Material supplied:
*** Block opens ***

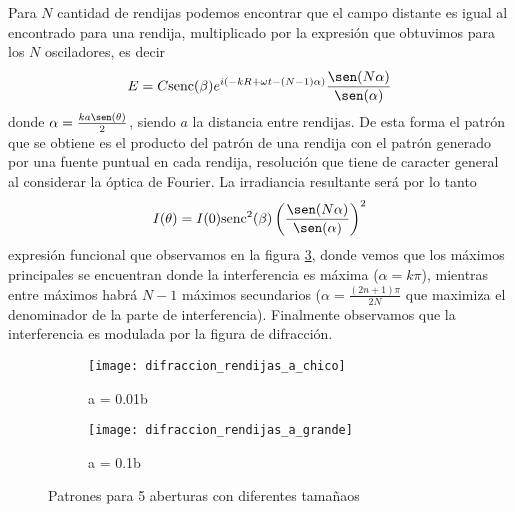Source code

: \documentclass[a4paper]{article}
\numberwithin{equation}{section}
\begin{document}
	Para $N$ cantidad de rendijas podemos encontrar que el campo distante es igual al encontrado para una rendija, multiplicado por la expresión que obtuvimos para los $N$ osciladores, es decir
	\begin{equation}
		E = C \text{senc}(\beta) e^{i(-k R + \omega t - (N - 1)\alpha)} \frac{\sen(N \alpha)}{\sen(\alpha)}
		\label{eq:difraccion_red_rendijas}
	\end{equation}
	donde $\alpha = \frac{k a \sen(\theta)}{2}$, siendo $a$ la distancia entre rendijas. De esta forma el patrón que se obtiene es el producto del patrón de una rendija con el patrón generado por una fuente puntual en cada rendija, resolución que tiene de caracter general al considerar la óptica de Fourier. La irradiancia resultante será por lo tanto
	\begin{equation}
		I(\theta) = I(0) \text{senc}^2(\beta) \left(\frac{\sen(N\alpha)}{\sen(\alpha)}\right)^2
		\label{eq:difraccion_red_rendijas_irradiancia}
	\end{equation}
	expresión funcional que observamos en la figura \ref{fig:difraccion_red_rendijas_irradiancia}, donde vemos que los máximos principales se encuentran donde la interferencia es máxima ($\alpha = k \pi$), mientras entre máximos habrá $N - 1$ máximos secundarios ($\alpha = \frac{(2 n + 1)\pi}{2N}$ que maximiza el denominador de la parte de interferencia). Finalmente observamos que la interferencia es modulada por la figura de difracción.
	
	\begin{figure}[H]
        \centering
        \begin{subfigure}[b]{0.3\textwidth}
                \centering
                \texttt{[image: difraccion\_rendijas\_a\_chico]}
                \caption{a = 0.01b}
                \label{fig:difraccion_red_rendija_a_chico}
        \end{subfigure}
        \qquad
        \begin{subfigure}[b]{0.3\textwidth}
                \centering
                \texttt{[image: difraccion\_rendijas\_a\_grande]}
                \caption{a = 0.1b}
                \label{fig:difraccion_red_rendija_a_grande}
        \end{subfigure}
        \caption{Patrones para 5 aberturas con diferentes tamañaos}\label{fig:difraccion_red_rendijas_irradiancia}
\end{figure}
	
\end{document}
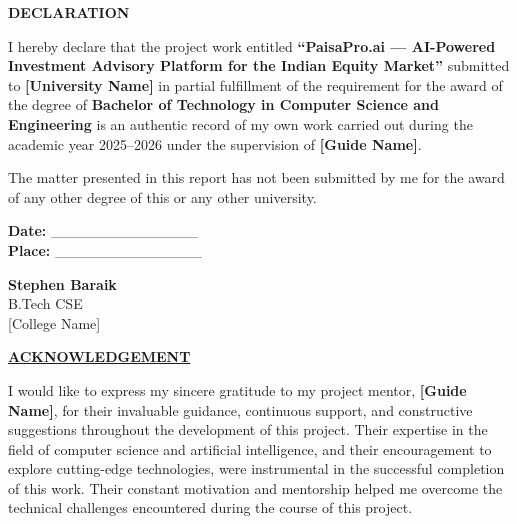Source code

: \documentclass[12pt, a4paper, oneside]{report}
\newcommand{\projectname}{PaisaPro.ai}
\begin{document}
\newpage
\begin{center}
{\LARGE \textbf{DECLARATION}}\\[1.5cm]
\end{center}

I hereby declare that the project work entitled \textbf{``\projectname{} --- AI-Powered Investment Advisory Platform for the Indian Equity Market''} submitted to \textbf{[University Name]} in partial fulfillment of the requirement for the award of the degree of \textbf{Bachelor of Technology in Computer Science and Engineering} is an authentic record of my own work carried out during the academic year 2025--2026 under the supervision of \textbf{[Guide Name]}.

\vspace{0.8cm}
The matter presented in this report has not been submitted by me for the award of any other degree of this or any other university.

\vspace{3cm}

\noindent
\begin{minipage}{0.45\textwidth}
\textbf{Date:} \_\_\_\_\_\_\_\_\_\_\_\_\_\_\\[1cm]
\textbf{Place:} \_\_\_\_\_\_\_\_\_\_\_\_\_\_
\end{minipage}
\hfill
\begin{minipage}{0.45\textwidth}
\raggedleft
\textbf{Stephen Baraik}\\
B.Tech CSE\\
{[College Name]}
\end{minipage}

\newpage
\begin{center}
{\LARGE \textbf{\underline{ACKNOWLEDGEMENT}}}\\[1.5cm]
\end{center}

\noindent
I would like to express my sincere gratitude to my project mentor, \textbf{[Guide Name]}, for their invaluable guidance, continuous support, and constructive suggestions throughout the development of this project. Their expertise in the field of computer science and artificial intelligence, and their encouragement to explore cutting-edge technologies, were instrumental in the successful completion of this work. Their constant motivation and mentorship helped me overcome the technical challenges encountered during the course of this project.
\end{document}
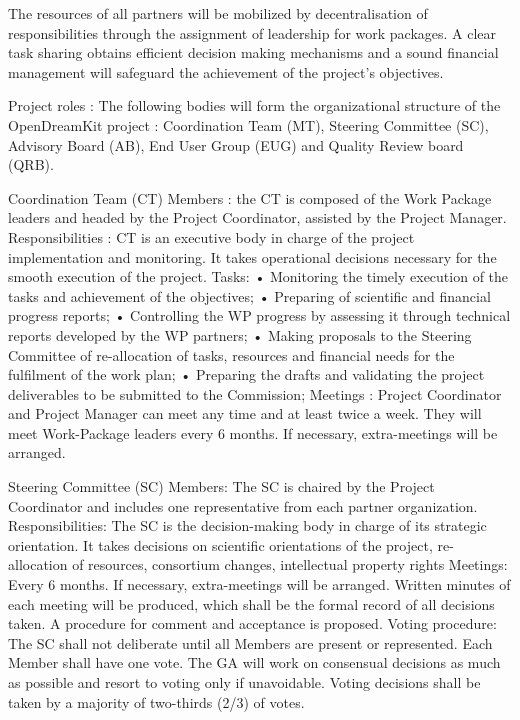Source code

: The resources of all partners will be mobilized by decentralisation of responsibilities through the assignment of 
leadership for work packages. A clear task sharing obtains efficient decision making mechanisms and a sound 
financial management will safeguard the achievement of the project’s objectives.

Project roles : 
The following bodies will form the organizational structure of the OpenDreamKit project : 
Coordination Team (MT), Steering Committee (SC), Advisory Board (AB), 
End User Group (EUG) and Quality Review board (QRB).


Coordination Team (CT) 
Members :  the CT is composed of the Work Package leaders and headed by the Project Coordinator, 
assisted by the Project Manager. 
Responsibilities : CT is an executive body in charge of the project implementation and monitoring. 
It takes operational decisions necessary for the smooth execution of the project. 
Tasks: 
•	Monitoring the timely execution of the tasks and achievement of the objectives;
•	Preparing of scientific and financial progress reports;
•	Controlling the WP progress by assessing it through technical reports developed by the WP partners;
•	Making proposals to the Steering Committee of re-allocation of tasks, resources and financial needs for the fulfilment of the work plan;
•	Preparing the drafts and validating the project deliverables to be submitted to the Commission;
Meetings : Project Coordinator and Project Manager can meet any time and at least twice a week. They will meet Work-Package leaders every 6 months. If necessary, extra-meetings will be arranged. 

Steering Committee (SC)
Members: The SC is chaired by the Project Coordinator and includes one representative from each partner organization. 
Responsibilities: The SC is the decision-making body in charge of its strategic orientation. 
It takes decisions on scientific orientations of the project, re-allocation of resources, consortium changes,
intellectual property rights
Meetings: Every 6 months. If necessary, extra-meetings will be arranged.  Written minutes of each meeting will be produced, which shall be the formal record of all decisions taken. A procedure for comment and acceptance is proposed.
Voting procedure: The SC shall not deliberate until all Members are present or represented. 
Each Member shall have one vote. The GA will work on consensual decisions as much as possible and resort 
to voting only if unavoidable. Voting decisions shall be taken by a majority of two-thirds (2/3) of votes.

*** Block closes ***

Problem to work on: Once the pictures are removed, set down what remains of the entries above exactly.

Solution to the exercise:
Source code

: \documentclass[a4paper]{article}
\numberwithin{equation}{section}
\begin{document}
	Para $N$ cantidad de rendijas podemos encontrar que el campo distante es igual al encontrado para una rendija, multiplicado por la expresión que obtuvimos para los $N$ osciladores, es decir
	\begin{equation}
		E = C \text{senc}(\beta) e^{i(-k R + \omega t - (N - 1)\alpha)} \frac{\sen(N \alpha)}{\sen(\alpha)}
		\label{eq:difraccion_red_rendijas}
	\end{equation}
	donde $\alpha = \frac{k a \sen(\theta)}{2}$, siendo $a$ la distancia entre rendijas. De esta forma el patrón que se obtiene es el producto del patrón de una rendija con el patrón generado por una fuente puntual en cada rendija, resolución que tiene de caracter general al considerar la óptica de Fourier. La irradiancia resultante será por lo tanto
	\begin{equation}
		I(\theta) = I(0) \text{senc}^2(\beta) \left(\frac{\sen(N\alpha)}{\sen(\alpha)}\right)^2
		\label{eq:difraccion_red_rendijas_irradiancia}
	\end{equation}
	expresión funcional que observamos en la figura \ref{fig:difraccion_red_rendijas_irradiancia}, donde vemos que los máximos principales se encuentran donde la interferencia es máxima ($\alpha = k \pi$), mientras entre máximos habrá $N - 1$ máximos secundarios ($\alpha = \frac{(2 n + 1)\pi}{2N}$ que maximiza el denominador de la parte de interferencia). Finalmente observamos que la interferencia es modulada por la figura de difracción.
	
	\begin{figure}[H]
        \centering
        \begin{subfigure}[b]{0.3\textwidth}
                \centering
                \texttt{[image: difraccion\_rendijas\_a\_chico]}
                \caption{a = 0.01b}
                \label{fig:difraccion_red_rendija_a_chico}
        \end{subfigure}
        \qquad
        \begin{subfigure}[b]{0.3\textwidth}
                \centering
                \texttt{[image: difraccion\_rendijas\_a\_grande]}
                \caption{a = 0.1b}
                \label{fig:difraccion_red_rendija_a_grande}
        \end{subfigure}
        \caption{Patrones para 5 aberturas con diferentes tamañaos}\label{fig:difraccion_red_rendijas_irradiancia}
\end{figure}
	
\end{document}
Source code

: \documentclass[12pt, a4paper, oneside]{report}
\newcommand{\projectname}{PaisaPro.ai}
\begin{document}
\newpage
\begin{center}
{\LARGE \textbf{DECLARATION}}\\[1.5cm]
\end{center}

I hereby declare that the project work entitled \textbf{``\projectname{} --- AI-Powered Investment Advisory Platform for the Indian Equity Market''} submitted to \textbf{[University Name]} in partial fulfillment of the requirement for the award of the degree of \textbf{Bachelor of Technology in Computer Science and Engineering} is an authentic record of my own work carried out during the academic year 2025--2026 under the supervision of \textbf{[Guide Name]}.

\vspace{0.8cm}
The matter presented in this report has not been submitted by me for the award of any other degree of this or any other university.

\vspace{3cm}

\noindent
\begin{minipage}{0.45\textwidth}
\textbf{Date:} \_\_\_\_\_\_\_\_\_\_\_\_\_\_\\[1cm]
\textbf{Place:} \_\_\_\_\_\_\_\_\_\_\_\_\_\_
\end{minipage}
\hfill
\begin{minipage}{0.45\textwidth}
\raggedleft
\textbf{Stephen Baraik}\\
B.Tech CSE\\
{[College Name]}
\end{minipage}

\newpage
\begin{center}
{\LARGE \textbf{\underline{ACKNOWLEDGEMENT}}}\\[1.5cm]
\end{center}

\noindent
I would like to express my sincere gratitude to my project mentor, \textbf{[Guide Name]}, for their invaluable guidance, continuous support, and constructive suggestions throughout the development of this project. Their expertise in the field of computer science and artificial intelligence, and their encouragement to explore cutting-edge technologies, were instrumental in the successful completion of this work. Their constant motivation and mentorship helped me overcome the technical challenges encountered during the course of this project.
\end{document}
Source code

: The resources of all partners will be mobilized by decentralisation of responsibilities through the assignment of 
leadership for work packages. A clear task sharing obtains efficient decision making mechanisms and a sound 
financial management will safeguard the achievement of the project’s objectives.

Project roles : 
The following bodies will form the organizational structure of the OpenDreamKit project : 
Coordination Team (MT), Steering Committee (SC), Advisory Board (AB), 
End User Group (EUG) and Quality Review board (QRB).


Coordination Team (CT) 
Members :  the CT is composed of the Work Package leaders and headed by the Project Coordinator, 
assisted by the Project Manager. 
Responsibilities : CT is an executive body in charge of the project implementation and monitoring. 
It takes operational decisions necessary for the smooth execution of the project. 
Tasks: 
•	Monitoring the timely execution of the tasks and achievement of the objectives;
•	Preparing of scientific and financial progress reports;
•	Controlling the WP progress by assessing it through technical reports developed by the WP partners;
•	Making proposals to the Steering Committee of re-allocation of tasks, resources and financial needs for the fulfilment of the work plan;
•	Preparing the drafts and validating the project deliverables to be submitted to the Commission;
Meetings : Project Coordinator and Project Manager can meet any time and at least twice a week. They will meet Work-Package leaders every 6 months. If necessary, extra-meetings will be arranged. 

Steering Committee (SC)
Members: The SC is chaired by the Project Coordinator and includes one representative from each partner organization. 
Responsibilities: The SC is the decision-making body in charge of its strategic orientation. 
It takes decisions on scientific orientations of the project, re-allocation of resources, consortium changes,
intellectual property rights
Meetings: Every 6 months. If necessary, extra-meetings will be arranged.  Written minutes of each meeting will be produced, which shall be the formal record of all decisions taken. A procedure for comment and acceptance is proposed.
Voting procedure: The SC shall not deliberate until all Members are present or represented. 
Each Member shall have one vote. The GA will work on consensual decisions as much as possible and resort 
to voting only if unavoidable. Voting decisions shall be taken by a majority of two-thirds (2/3) of votes.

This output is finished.